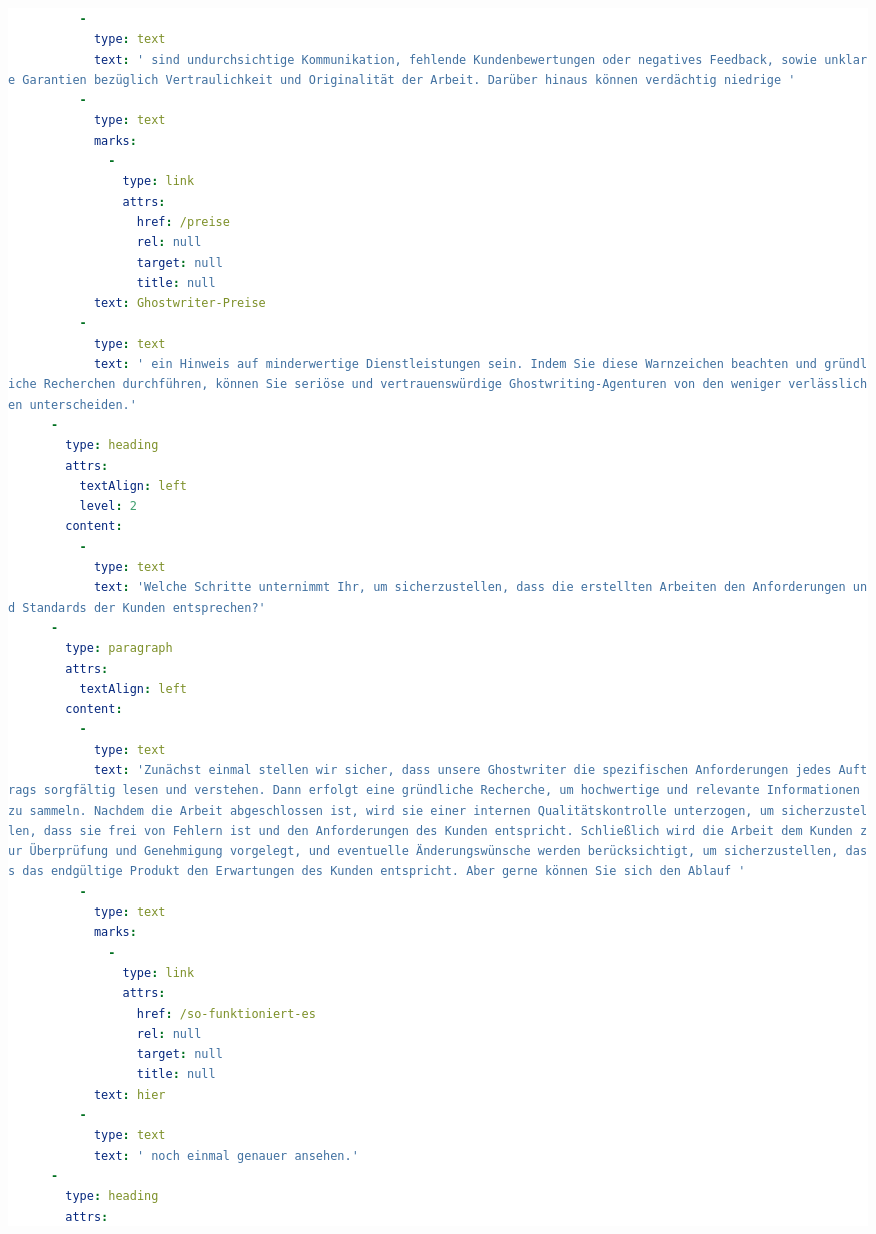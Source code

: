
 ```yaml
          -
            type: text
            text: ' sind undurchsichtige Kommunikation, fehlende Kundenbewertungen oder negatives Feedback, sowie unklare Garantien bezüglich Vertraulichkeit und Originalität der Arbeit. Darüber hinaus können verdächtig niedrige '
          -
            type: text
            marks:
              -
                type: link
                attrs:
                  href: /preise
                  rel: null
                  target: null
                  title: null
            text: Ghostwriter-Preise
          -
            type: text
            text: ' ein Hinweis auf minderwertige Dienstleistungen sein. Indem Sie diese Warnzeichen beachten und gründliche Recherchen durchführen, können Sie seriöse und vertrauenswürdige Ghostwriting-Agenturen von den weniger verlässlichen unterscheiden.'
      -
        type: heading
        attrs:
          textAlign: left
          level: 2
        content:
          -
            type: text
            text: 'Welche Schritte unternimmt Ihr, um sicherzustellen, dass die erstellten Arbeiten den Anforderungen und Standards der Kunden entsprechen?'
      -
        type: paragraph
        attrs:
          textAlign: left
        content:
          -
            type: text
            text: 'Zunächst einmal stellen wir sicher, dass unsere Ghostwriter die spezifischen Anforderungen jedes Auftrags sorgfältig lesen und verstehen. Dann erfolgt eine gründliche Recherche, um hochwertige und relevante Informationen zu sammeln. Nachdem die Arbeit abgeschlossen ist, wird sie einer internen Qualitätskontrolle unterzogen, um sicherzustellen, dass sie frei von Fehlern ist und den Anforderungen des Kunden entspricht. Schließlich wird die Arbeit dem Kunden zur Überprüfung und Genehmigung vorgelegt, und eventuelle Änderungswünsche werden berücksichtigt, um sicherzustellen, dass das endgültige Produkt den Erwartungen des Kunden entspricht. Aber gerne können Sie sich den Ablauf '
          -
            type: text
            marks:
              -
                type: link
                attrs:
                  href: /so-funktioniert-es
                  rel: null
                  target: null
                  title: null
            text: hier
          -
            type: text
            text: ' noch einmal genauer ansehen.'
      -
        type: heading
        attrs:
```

★ ★ ★ ★

What this task involves. Pictures don't belong in the copy. Restate all the entries exactly.

Solution for this task.
Source code

:
 ```yaml
          -
            type: text
            text: ' sind undurchsichtige Kommunikation, fehlende Kundenbewertungen oder negatives Feedback, sowie unklare Garantien bezüglich Vertraulichkeit und Originalität der Arbeit. Darüber hinaus können verdächtig niedrige '
          -
            type: text
            marks:
              -
                type: link
                attrs:
                  href: /preise
                  rel: null
                  target: null
                  title: null
            text: Ghostwriter-Preise
          -
            type: text
            text: ' ein Hinweis auf minderwertige Dienstleistungen sein. Indem Sie diese Warnzeichen beachten und gründliche Recherchen durchführen, können Sie seriöse und vertrauenswürdige Ghostwriting-Agenturen von den weniger verlässlichen unterscheiden.'
      -
        type: heading
        attrs:
          textAlign: left
          level: 2
        content:
          -
            type: text
            text: 'Welche Schritte unternimmt Ihr, um sicherzustellen, dass die erstellten Arbeiten den Anforderungen und Standards der Kunden entsprechen?'
      -
        type: paragraph
        attrs:
          textAlign: left
        content:
          -
            type: text
            text: 'Zunächst einmal stellen wir sicher, dass unsere Ghostwriter die spezifischen Anforderungen jedes Auftrags sorgfältig lesen und verstehen. Dann erfolgt eine gründliche Recherche, um hochwertige und relevante Informationen zu sammeln. Nachdem die Arbeit abgeschlossen ist, wird sie einer internen Qualitätskontrolle unterzogen, um sicherzustellen, dass sie frei von Fehlern ist und den Anforderungen des Kunden entspricht. Schließlich wird die Arbeit dem Kunden zur Überprüfung und Genehmigung vorgelegt, und eventuelle Änderungswünsche werden berücksichtigt, um sicherzustellen, dass das endgültige Produkt den Erwartungen des Kunden entspricht. Aber gerne können Sie sich den Ablauf '
          -
            type: text
            marks:
              -
                type: link
                attrs:
                  href: /so-funktioniert-es
                  rel: null
                  target: null
                  title: null
            text: hier
          -
            type: text
            text: ' noch einmal genauer ansehen.'
      -
        type: heading
        attrs:
```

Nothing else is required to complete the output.